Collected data
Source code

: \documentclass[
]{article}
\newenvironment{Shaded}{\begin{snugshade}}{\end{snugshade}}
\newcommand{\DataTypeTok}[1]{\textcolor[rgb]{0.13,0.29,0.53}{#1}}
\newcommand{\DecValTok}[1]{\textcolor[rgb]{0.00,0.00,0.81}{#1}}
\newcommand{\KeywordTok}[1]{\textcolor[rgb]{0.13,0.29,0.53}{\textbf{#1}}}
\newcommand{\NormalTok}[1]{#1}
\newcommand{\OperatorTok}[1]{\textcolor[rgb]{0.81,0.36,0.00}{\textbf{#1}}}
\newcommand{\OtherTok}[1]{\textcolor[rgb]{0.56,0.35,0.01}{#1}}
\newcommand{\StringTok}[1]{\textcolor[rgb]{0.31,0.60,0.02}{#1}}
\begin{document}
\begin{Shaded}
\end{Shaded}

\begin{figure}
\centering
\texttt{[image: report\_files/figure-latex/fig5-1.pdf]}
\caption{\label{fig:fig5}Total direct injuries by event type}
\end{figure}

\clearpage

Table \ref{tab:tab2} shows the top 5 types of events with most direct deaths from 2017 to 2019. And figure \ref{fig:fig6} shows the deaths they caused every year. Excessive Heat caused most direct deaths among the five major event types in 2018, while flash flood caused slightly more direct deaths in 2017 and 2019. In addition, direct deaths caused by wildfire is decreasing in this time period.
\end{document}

◆ WHAT THIS TASK INVOLVES: Copy out all of the records shown above exactly.

◆ ANSWER BOX:
Source code

: \documentclass[
]{article}
\newenvironment{Shaded}{\begin{snugshade}}{\end{snugshade}}
\newcommand{\DataTypeTok}[1]{\textcolor[rgb]{0.13,0.29,0.53}{#1}}
\newcommand{\DecValTok}[1]{\textcolor[rgb]{0.00,0.00,0.81}{#1}}
\newcommand{\KeywordTok}[1]{\textcolor[rgb]{0.13,0.29,0.53}{\textbf{#1}}}
\newcommand{\NormalTok}[1]{#1}
\newcommand{\OperatorTok}[1]{\textcolor[rgb]{0.81,0.36,0.00}{\textbf{#1}}}
\newcommand{\OtherTok}[1]{\textcolor[rgb]{0.56,0.35,0.01}{#1}}
\newcommand{\StringTok}[1]{\textcolor[rgb]{0.31,0.60,0.02}{#1}}
\begin{document}
\begin{Shaded}
\end{Shaded}

\begin{figure}
\centering
\texttt{[image: report\_files/figure-latex/fig5-1.pdf]}
\caption{\label{fig:fig5}Total direct injuries by event type}
\end{figure}

\clearpage

Table \ref{tab:tab2} shows the top 5 types of events with most direct deaths from 2017 to 2019. And figure \ref{fig:fig6} shows the deaths they caused every year. Excessive Heat caused most direct deaths among the five major event types in 2018, while flash flood caused slightly more direct deaths in 2017 and 2019. In addition, direct deaths caused by wildfire is decreasing in this time period.
\end{document}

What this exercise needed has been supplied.